Translation elongation: measurements and applications

Abstract

Translation converts genetic information in mRNAs into functional proteins. This process occurs in four major steps: initiation, elongation, termination and ribosome recycling; each of which profoundly impacts mRNA stability and protein yield. Over recent decades, regulatory mechanisms governing these aspects of translation have been identified. In this review, we focus on the elongation phase, reviewing the experimental methods used to measure elongation rates and discussing how the measurements shed light on the factors that regulate elongation and ultimately gene expression.
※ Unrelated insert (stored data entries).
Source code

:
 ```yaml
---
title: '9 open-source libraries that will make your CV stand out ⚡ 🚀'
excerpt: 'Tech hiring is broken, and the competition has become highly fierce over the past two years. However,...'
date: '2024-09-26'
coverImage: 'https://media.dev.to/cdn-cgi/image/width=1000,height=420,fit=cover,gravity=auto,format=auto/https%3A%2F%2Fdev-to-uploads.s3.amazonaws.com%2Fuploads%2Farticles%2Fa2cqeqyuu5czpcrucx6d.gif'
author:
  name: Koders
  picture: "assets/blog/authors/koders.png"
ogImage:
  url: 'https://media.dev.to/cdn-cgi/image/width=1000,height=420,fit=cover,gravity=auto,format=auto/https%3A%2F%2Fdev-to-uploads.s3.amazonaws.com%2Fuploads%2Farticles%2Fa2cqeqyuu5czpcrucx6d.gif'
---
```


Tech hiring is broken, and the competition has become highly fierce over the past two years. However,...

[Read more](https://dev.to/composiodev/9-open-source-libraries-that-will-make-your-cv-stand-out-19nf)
Keywords: RNA modification; Translation elongation; codon optimality; ribosome; ribosome profiling; single molecule.

Figure 1.

Overview of translation elongation cycles. Structural basis of eukaryotic elongation is extensively reviewed elsewhere [15–18]. Briefly, an elongation cycle starts with a charged aminoacyl-tRNA positioned at the P site of 80S ribosomes. A G-protein eEF1A delivers an aminoacyl-tRNA to the A-site of ribosomes. Upon cognate codon-anti-codon pairing, GTP-hydrolysis triggers the release of eEF1A from ribosomes, locking tRNA into the A-site. Next, the peptidyl transferase centre (PTC) catalyzes the peptide bond formation, transferring the nascent peptide from the P-site tRNA to the A-site tRNA. This process induces ribosome rotation, forming a hybrid state of E/P and P/A state tRNA. eEF2, a GTPase, binds to the rotated ribosome and translocates the ribosome forward by one codon, shifting tRNAs from site A to P and site P to E. eEF2 restores the ribosome to its original conformation, making the A-site available for the next tRNA.

Figure 2.

Methods for measuring elongation rates. (A). single-molecule FRET to measure a single elongation cycle. Aminoacyl tRNAs are fluorescently labelled and applied to ribosomes in translation-competent cell lysates. Distinct FRET states correspond to ribosome mechanics. This method measures elongation rate by measuring the time duration of FRET state cycles. (B). Translation competent cell lysate. mRNA templates are added to the lysate to initiate translation. Luciferase mRNAs can be used to probe elongation rate by measuring luminescence signal over time. To measure elongation rate of mRNAs lack of fluorescence or bioluminescence, mRNA templates are added to lysate with heavy isotope-labelled amino acids, and newly synthesized peptides can be visualized on SDS-PAGE. Accumulation of radioactive signal over time reports translation rate. (C). Ribosome profiling. This method determines gene-specific elongation rates by using harringtonine (HTN) to block initiation, followed by cycloheximide (CHX) to freeze elongating ribosomes at different time points. Sequencing ribosome-protected fragments maps ribosome positions on transcripts. The loss of ribosome coverage on transcripts over time reveals elongation rates. High sequencing depth is required for low-expression transcripts. The exact time course of CHX treatment may need optimization depending on gene targets. (D). Live-cell translation imaging. Single-molecule imaging of nascent peptides (SINAPs) utilizes an array of genetically encoded epitope tags and single chain variant fragments conjugated with green fluorescent proteins (scFv-GFP) to visualize nascent peptides, whereas single mRNAs are visualized via repeats of MS2 binding sites (MBS) in their 3’UTR and MS2 coat proteins fused to red fluorescent proteins (MCP-RFP). This method measures elongation rates by tracking either ribosome dwell time on a transcript or the dynamics of nascent peptide signal.

Figure 3.

Factors affecting elongation rates. Non-optimal codons (red) may be translated slower than optimal codons (green). m1Ψ modified bases (red) may cause elongation speed to slow compared to unmodified ones. Besides mRNA sequence, peptides encoding polybasic residues cause elongation to slow and even stall. As a consequence of slow elongation, ribosomes can stall and collide. These collisions are cleared by the RQC pathway. Ultimately, slow elongation leads to decreased initiation, mRNA decay and decreased protein output.